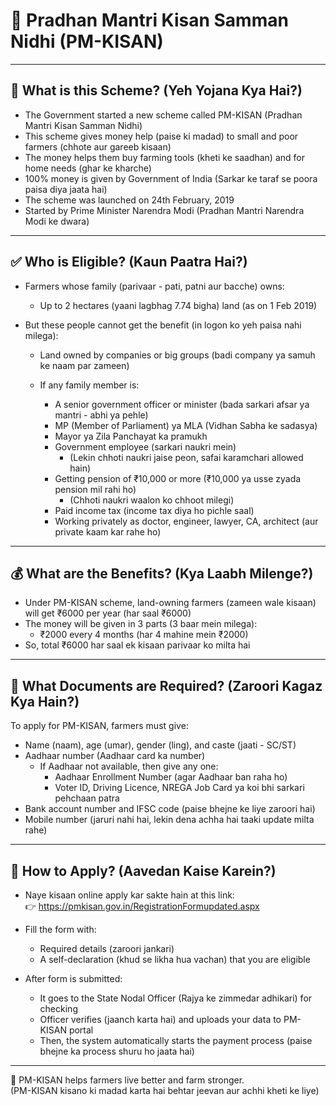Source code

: # 🌾 Pradhan Mantri Kisan Samman Nidhi (PM-KISAN)

---

## 📌 What is this Scheme? (Yeh Yojana Kya Hai?)

- The Government started a new scheme called PM-KISAN (Pradhan Mantri Kisan Samman Nidhi)  
- This scheme gives money help (paise ki madad) to small and poor farmers (chhote aur gareeb kisaan)  
- The money helps them buy farming tools (kheti ke saadhan) and for home needs (ghar ke kharche)  
- 100% money is given by Government of India (Sarkar ke taraf se poora paisa diya jaata hai)  
- The scheme was launched on 24th February, 2019  
- Started by Prime Minister Narendra Modi (Pradhan Mantri Narendra Modi ke dwara)

---

## ✅ Who is Eligible? (Kaun Paatra Hai?)

- Farmers whose family (parivaar - pati, patni aur bacche) owns:
  - Up to 2 hectares (yaani lagbhag 7.74 bigha) land (as on 1 Feb 2019)

- But these people cannot get the benefit (in logon ko yeh paisa nahi milega):

  - Land owned by companies or big groups (badi company ya samuh ke naam par zameen)

  - If any family member is:
    - A senior government officer or minister (bada sarkari afsar ya mantri - abhi ya pehle)
    - MP (Member of Parliament) ya MLA (Vidhan Sabha ke sadasya)
    - Mayor ya Zila Panchayat ka pramukh
    - Government employee (sarkari naukri mein)
      - (Lekin chhoti naukri jaise peon, safai karamchari allowed hain)
    - Getting pension of ₹10,000 or more (₹10,000 ya usse zyada pension mil rahi ho)
      - (Chhoti naukri waalon ko chhoot milegi)
    - Paid income tax (income tax diya ho pichle saal)
    - Working privately as doctor, engineer, lawyer, CA, architect (aur private kaam kar rahe ho)

---

## 💰 What are the Benefits? (Kya Laabh Milenge?)

- Under PM-KISAN scheme, land-owning farmers (zameen wale kisaan) will get ₹6000 per year (har saal ₹6000)
- The money will be given in 3 parts (3 baar mein milega):
  - ₹2000 every 4 months (har 4 mahine mein ₹2000)
- So, total ₹6000 har saal ek kisaan parivaar ko milta hai

---

## 📄 What Documents are Required? (Zaroori Kagaz Kya Hain?)

To apply for PM-KISAN, farmers must give:

- Name (naam), age (umar), gender (ling), and caste (jaati - SC/ST)
- Aadhaar number (Aadhaar card ka number)
  - If Aadhaar not available, then give any one:
    - Aadhaar Enrollment Number (agar Aadhaar ban raha ho)
    - Voter ID, Driving Licence, NREGA Job Card ya koi bhi sarkari pehchaan patra
- Bank account number and IFSC code (paise bhejne ke liye zaroori hai)
- Mobile number (jaruri nahi hai, lekin dena achha hai taaki update milta rahe)

---

## 📝 How to Apply? (Aavedan Kaise Karein?)

- Naye kisaan online apply kar sakte hain at this link:  
  👉 https://pmkisan.gov.in/RegistrationFormupdated.aspx

- Fill the form with:
  - Required details (zaroori jankari)
  - A self-declaration (khud se likha hua vachan) that you are eligible

- After form is submitted:
  - It goes to the State Nodal Officer (Rajya ke zimmedar adhikari) for checking
  - Officer verifies (jaanch karta hai) and uploads your data to PM-KISAN portal
  - Then, the system automatically starts the payment process (paise bhejne ka process shuru ho jaata hai)

---

🌱 PM-KISAN helps farmers live better and farm stronger.  
(PM-KISAN kisano ki madad karta hai behtar jeevan aur achhi kheti ke liye)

.....

* [What the exercise asks] Everything from the opening line of the data through the line with "- The Government" should be repeated exactly; leave the pictures out.

* [Answer to this problem]
Source code

: # 🌾 Pradhan Mantri Kisan Samman Nidhi (PM-KISAN)

---

## 📌 What is this Scheme? (Yeh Yojana Kya Hai?)

- The Government started a new scheme called PM-KISAN (Pradhan Mantri Kisan Samman Nidhi)  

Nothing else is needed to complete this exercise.